Indexing Service is no longer supported as of Windows XP and is unavailable for use as of Windows 8. Instead, use Windows Search for client side search and Microsoft Search Server Express for server side search.

 

Each document property represents either unformatted text or a formatted value. Thus, each property is said to be either a text-type or a value-type property. Text-type properties describe the possibly complex content of a document. Value-type properties describe a single property of the entire document.

A text-type property has only unformatted text associated with its name. A value-type property has a data type ID and a value of that data type associated with its name. The data type ID can be textual (for example, VT_LPWSTR) or non-textual (for example, VT_I8). If a value-type property is cached, it also has an associated cached size and a storage level, which is either primary or secondary. For details about caching and storage level, see Property Indexing.

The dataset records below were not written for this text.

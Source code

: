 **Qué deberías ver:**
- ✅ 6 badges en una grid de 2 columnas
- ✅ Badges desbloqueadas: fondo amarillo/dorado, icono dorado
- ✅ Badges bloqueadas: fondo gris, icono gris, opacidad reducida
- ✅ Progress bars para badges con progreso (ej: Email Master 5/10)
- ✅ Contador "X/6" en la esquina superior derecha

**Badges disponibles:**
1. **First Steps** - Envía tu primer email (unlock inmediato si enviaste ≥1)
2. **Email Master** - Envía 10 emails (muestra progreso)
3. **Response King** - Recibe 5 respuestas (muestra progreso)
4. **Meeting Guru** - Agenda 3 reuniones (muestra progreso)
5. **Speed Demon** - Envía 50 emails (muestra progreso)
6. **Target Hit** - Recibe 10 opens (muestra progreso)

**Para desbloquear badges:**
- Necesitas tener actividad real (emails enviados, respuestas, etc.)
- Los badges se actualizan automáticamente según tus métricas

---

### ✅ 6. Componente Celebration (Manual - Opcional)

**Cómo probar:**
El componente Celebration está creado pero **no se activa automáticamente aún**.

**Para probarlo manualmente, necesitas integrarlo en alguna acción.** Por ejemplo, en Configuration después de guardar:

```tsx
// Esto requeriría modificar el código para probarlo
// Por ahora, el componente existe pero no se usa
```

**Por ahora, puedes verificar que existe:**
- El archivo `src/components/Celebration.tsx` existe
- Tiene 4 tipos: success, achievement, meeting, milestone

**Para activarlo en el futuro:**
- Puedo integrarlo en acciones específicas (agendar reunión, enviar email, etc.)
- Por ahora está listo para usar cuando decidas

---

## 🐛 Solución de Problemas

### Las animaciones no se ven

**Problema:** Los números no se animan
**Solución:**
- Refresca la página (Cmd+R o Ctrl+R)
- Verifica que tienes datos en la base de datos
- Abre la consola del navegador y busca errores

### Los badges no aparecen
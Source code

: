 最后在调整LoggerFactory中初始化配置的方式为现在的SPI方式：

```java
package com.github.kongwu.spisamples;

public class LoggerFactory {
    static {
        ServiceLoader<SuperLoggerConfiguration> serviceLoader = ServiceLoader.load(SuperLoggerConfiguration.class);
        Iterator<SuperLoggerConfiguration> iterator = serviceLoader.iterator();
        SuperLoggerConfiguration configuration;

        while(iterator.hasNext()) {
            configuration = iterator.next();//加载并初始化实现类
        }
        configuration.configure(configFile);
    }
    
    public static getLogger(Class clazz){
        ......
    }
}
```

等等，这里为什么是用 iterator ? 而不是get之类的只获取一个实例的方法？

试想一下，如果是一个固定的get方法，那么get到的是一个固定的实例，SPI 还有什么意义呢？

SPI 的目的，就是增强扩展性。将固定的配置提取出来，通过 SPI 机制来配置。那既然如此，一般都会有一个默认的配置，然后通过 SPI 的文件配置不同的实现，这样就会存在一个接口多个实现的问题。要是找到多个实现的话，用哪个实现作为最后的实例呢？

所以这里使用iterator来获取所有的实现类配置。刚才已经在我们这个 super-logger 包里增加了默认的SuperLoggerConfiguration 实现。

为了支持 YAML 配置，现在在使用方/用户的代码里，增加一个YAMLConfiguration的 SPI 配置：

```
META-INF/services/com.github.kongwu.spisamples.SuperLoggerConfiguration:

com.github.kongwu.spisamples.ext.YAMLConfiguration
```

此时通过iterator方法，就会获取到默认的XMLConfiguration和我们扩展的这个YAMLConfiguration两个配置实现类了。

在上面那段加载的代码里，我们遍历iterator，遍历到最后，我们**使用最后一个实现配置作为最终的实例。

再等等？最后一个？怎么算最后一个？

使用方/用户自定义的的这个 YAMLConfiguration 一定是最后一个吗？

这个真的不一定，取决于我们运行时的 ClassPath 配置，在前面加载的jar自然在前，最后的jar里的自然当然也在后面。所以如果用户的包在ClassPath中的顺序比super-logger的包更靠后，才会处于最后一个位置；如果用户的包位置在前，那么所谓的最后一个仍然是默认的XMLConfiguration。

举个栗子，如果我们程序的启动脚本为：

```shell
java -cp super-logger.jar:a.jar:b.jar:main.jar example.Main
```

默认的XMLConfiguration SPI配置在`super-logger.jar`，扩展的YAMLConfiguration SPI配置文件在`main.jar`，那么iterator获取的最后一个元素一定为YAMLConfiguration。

The following table gives either the friendly name or the PROPSPEC string name of several properties and fills in the details appropriate for each property type.

Name Type Data Type Identifier Cached Size Storage Level
Contents Text
Size Value (non-textual) VT_I8 8 bytes Secondary
DocTitle Value (textual) VT_LPWSTR 4 bytes Secondary
"description" Value (textual) VT_LPWSTR 4 bytes Secondary
HtmlHeading1 Text

 

The text-type property named Contents is a special case. It corresponds to the main body of unformatted text in a document. A document can have any number of instances of text-type properties with the same name (and typically might have many words associated with the Contents property). However, a processed document can retain the value from only one instance (usually the one encountered last) of a value-type property with a specific name.

The type of a document property determines how Indexing Service indexes the property and the kind of querying Indexing Service can perform with the property. For details about indexing, see Property Indexing, and for details about querying, see Property Querying.